- Exercise brief -
Would you output the entries below only from the line containing "GitLab è una" through the line containing "una collaborazione sicura.", exactly as they stand and with both ends included?

Source texts of formatted documents
□ □ □ □
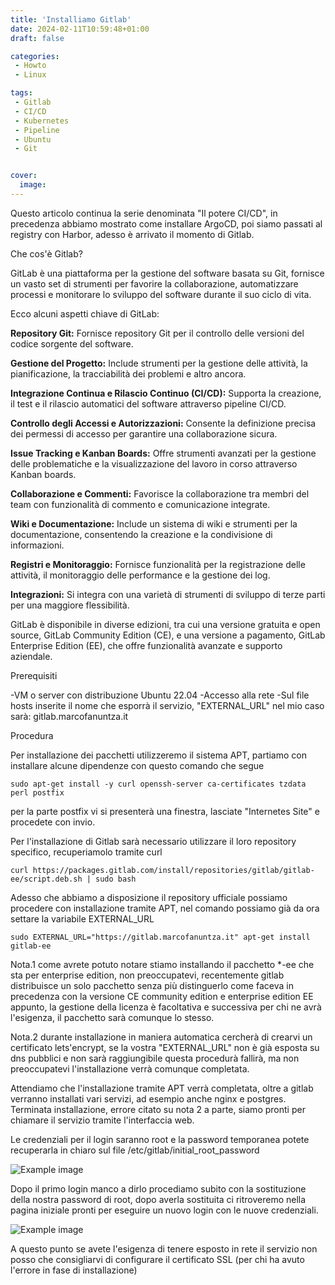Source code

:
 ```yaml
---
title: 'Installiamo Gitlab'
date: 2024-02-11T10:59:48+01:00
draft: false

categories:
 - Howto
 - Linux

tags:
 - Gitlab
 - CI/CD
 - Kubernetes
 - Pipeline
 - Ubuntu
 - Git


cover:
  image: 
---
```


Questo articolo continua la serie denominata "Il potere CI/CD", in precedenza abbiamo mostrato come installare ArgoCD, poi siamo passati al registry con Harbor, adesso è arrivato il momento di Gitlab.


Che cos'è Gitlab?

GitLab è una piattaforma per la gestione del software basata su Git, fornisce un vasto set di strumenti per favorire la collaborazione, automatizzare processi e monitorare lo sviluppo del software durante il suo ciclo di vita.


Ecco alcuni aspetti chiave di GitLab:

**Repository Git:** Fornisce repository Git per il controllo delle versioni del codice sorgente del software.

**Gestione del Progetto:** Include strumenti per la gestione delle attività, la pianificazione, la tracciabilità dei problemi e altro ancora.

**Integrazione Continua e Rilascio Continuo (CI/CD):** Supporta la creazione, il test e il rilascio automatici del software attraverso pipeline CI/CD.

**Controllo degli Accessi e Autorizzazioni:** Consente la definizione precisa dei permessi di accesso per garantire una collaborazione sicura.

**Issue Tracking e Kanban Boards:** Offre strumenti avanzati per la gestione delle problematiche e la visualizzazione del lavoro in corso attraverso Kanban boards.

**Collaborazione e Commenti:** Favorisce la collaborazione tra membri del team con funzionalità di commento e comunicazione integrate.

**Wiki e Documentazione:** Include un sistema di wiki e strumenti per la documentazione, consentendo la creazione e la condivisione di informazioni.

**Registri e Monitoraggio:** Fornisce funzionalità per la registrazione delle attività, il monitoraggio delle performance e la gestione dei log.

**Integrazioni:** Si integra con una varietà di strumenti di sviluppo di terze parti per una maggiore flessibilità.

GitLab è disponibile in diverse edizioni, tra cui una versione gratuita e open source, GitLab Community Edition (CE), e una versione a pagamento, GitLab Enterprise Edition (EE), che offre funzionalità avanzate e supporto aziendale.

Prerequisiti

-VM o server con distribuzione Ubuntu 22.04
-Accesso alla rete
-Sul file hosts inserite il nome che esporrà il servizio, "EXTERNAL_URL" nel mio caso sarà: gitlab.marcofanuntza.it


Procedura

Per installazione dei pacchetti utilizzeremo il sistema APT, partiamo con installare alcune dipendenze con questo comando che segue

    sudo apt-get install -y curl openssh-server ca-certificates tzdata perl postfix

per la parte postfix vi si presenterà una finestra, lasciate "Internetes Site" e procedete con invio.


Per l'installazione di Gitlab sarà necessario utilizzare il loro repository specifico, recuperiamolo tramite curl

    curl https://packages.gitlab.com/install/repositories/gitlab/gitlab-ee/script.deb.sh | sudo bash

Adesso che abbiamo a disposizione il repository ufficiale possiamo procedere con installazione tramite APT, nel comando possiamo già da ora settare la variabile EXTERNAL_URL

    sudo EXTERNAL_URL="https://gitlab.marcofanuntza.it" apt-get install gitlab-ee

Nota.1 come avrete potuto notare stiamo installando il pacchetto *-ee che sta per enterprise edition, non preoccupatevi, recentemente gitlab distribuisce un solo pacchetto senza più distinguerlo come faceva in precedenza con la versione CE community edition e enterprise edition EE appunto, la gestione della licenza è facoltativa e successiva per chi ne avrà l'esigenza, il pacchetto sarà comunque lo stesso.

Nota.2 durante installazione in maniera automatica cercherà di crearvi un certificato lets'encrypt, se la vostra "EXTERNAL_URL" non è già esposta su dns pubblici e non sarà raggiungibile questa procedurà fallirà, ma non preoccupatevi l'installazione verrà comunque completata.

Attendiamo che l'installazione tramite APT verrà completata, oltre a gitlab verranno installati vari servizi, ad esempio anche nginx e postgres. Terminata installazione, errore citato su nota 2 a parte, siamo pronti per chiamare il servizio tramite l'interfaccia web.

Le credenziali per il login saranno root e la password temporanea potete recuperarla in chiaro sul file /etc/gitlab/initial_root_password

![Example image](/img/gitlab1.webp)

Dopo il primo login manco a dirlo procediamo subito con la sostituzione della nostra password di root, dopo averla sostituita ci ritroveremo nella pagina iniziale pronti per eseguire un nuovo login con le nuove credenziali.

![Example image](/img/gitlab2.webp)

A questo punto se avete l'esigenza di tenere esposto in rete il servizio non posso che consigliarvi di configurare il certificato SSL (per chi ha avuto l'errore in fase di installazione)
□ □ □ □
- Exercise response -
GitLab è una piattaforma per la gestione del software basata su Git, fornisce un vasto set di strumenti per favorire la collaborazione, automatizzare processi e monitorare lo sviluppo del software durante il suo ciclo di vita.


Ecco alcuni aspetti chiave di GitLab:

**Repository Git:** Fornisce repository Git per il controllo delle versioni del codice sorgente del software.

**Gestione del Progetto:** Include strumenti per la gestione delle attività, la pianificazione, la tracciabilità dei problemi e altro ancora.

**Integrazione Continua e Rilascio Continuo (CI/CD):** Supporta la creazione, il test e il rilascio automatici del software attraverso pipeline CI/CD.

**Controllo degli Accessi e Autorizzazioni:** Consente la definizione precisa dei permessi di accesso per garantire una collaborazione sicura.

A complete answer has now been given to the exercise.